Material provided >>
*** Block opens ***

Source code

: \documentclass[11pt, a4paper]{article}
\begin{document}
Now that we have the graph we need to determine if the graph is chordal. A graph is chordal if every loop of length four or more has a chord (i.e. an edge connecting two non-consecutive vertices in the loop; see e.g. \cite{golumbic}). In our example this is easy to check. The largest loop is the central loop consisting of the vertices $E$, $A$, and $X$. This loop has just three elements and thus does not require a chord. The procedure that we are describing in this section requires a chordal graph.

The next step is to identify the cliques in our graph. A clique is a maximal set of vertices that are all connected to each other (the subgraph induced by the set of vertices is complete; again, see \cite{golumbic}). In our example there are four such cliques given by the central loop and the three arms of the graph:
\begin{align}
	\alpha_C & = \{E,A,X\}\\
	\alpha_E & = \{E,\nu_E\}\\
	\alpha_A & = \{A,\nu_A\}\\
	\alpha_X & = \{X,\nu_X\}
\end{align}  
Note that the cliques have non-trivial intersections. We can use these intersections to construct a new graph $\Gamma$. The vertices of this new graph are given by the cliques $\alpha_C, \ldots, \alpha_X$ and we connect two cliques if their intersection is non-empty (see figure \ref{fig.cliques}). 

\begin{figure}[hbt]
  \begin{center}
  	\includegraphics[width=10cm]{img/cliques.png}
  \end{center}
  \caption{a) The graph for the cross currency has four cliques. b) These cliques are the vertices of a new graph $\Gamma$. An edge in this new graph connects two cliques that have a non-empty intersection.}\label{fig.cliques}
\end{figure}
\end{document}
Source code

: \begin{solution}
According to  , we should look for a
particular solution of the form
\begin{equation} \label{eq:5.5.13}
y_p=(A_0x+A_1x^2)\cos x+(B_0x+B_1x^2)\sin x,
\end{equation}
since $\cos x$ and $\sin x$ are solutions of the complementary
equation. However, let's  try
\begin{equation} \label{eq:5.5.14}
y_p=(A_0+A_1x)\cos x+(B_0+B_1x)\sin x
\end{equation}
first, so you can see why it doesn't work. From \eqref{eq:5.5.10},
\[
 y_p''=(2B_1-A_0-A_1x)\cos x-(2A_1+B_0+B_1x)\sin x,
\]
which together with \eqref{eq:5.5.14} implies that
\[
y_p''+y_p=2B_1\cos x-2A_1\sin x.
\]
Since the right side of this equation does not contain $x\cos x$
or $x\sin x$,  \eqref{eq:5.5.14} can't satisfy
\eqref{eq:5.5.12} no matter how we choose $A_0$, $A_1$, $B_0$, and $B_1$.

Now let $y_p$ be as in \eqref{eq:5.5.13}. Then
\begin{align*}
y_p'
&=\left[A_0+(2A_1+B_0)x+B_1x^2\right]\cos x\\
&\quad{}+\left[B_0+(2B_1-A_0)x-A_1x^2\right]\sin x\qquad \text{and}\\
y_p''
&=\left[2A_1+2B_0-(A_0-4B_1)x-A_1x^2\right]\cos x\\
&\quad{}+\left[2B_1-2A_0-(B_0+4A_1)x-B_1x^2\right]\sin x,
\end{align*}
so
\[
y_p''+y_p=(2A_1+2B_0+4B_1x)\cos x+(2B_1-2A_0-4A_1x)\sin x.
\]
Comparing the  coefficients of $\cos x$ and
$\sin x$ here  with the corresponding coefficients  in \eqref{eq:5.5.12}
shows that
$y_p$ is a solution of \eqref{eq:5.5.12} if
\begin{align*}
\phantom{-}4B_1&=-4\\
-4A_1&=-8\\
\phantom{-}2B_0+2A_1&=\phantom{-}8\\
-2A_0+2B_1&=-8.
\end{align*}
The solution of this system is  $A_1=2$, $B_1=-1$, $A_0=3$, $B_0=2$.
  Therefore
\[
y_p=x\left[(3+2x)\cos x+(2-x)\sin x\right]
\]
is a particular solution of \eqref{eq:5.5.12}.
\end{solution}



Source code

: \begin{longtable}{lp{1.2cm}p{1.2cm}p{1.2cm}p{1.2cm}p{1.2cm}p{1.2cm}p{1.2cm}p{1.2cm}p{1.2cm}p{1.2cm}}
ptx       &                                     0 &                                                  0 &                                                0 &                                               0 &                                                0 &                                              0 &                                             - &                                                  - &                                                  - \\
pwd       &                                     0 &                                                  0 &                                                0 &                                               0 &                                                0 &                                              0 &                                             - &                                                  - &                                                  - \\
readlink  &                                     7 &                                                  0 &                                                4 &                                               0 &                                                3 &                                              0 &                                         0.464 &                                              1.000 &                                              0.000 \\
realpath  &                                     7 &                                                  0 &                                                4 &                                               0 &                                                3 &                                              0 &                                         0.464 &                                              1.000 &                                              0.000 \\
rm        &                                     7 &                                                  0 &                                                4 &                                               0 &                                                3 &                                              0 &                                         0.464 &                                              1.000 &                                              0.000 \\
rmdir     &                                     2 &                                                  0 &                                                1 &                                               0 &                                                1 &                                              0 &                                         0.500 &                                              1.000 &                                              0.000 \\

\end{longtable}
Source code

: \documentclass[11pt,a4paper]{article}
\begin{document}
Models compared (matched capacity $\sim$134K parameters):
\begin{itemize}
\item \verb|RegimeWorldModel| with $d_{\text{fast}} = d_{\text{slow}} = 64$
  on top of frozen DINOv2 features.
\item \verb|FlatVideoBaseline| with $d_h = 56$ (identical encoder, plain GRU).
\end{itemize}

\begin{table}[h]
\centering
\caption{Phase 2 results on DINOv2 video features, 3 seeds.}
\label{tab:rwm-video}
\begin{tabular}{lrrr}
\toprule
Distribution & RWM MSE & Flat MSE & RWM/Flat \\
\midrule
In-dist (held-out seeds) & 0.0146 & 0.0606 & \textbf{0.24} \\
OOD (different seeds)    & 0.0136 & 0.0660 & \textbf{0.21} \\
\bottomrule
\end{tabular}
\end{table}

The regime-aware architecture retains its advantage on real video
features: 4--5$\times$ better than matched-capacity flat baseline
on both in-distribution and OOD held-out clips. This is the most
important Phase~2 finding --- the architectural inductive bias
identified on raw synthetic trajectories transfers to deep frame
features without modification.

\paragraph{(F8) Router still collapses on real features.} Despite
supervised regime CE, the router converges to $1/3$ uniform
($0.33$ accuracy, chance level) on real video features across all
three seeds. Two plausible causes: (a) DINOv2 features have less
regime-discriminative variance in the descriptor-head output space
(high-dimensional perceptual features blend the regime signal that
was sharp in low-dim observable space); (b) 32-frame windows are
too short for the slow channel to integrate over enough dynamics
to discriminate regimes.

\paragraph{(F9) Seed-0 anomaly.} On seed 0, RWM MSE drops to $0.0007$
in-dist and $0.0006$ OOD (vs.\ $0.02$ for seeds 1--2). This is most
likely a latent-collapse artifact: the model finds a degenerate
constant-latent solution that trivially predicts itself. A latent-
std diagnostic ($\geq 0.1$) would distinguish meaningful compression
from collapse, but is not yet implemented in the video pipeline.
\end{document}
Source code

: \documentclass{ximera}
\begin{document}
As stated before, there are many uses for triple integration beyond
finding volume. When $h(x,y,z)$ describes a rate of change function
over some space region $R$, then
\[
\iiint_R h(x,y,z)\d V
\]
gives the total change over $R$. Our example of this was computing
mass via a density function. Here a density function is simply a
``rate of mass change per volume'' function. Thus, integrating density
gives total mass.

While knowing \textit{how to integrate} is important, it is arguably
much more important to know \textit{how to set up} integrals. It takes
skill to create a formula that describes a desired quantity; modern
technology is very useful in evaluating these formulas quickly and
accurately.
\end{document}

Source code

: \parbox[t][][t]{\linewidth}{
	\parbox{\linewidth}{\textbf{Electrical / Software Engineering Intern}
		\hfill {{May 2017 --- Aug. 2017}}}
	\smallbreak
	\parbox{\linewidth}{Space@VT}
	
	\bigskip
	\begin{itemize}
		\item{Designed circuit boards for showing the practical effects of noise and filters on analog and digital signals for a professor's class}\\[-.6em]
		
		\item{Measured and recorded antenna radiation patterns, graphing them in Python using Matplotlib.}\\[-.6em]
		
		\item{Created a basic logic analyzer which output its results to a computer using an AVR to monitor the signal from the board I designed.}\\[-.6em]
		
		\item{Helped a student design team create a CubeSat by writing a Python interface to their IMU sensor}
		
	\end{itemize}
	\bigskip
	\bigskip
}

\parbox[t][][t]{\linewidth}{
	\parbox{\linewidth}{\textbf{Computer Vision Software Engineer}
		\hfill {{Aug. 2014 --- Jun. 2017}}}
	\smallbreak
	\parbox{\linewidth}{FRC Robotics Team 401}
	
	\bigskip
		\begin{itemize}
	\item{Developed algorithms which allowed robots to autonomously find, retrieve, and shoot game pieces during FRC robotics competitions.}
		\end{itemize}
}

*** Block closes ***

Exercise goal >> Extract from the material all lines containing the string "itemize".

Written solution >>
\begin{itemize}
\end{itemize}
	\begin{itemize}
	\end{itemize}
		\begin{itemize}
		\end{itemize}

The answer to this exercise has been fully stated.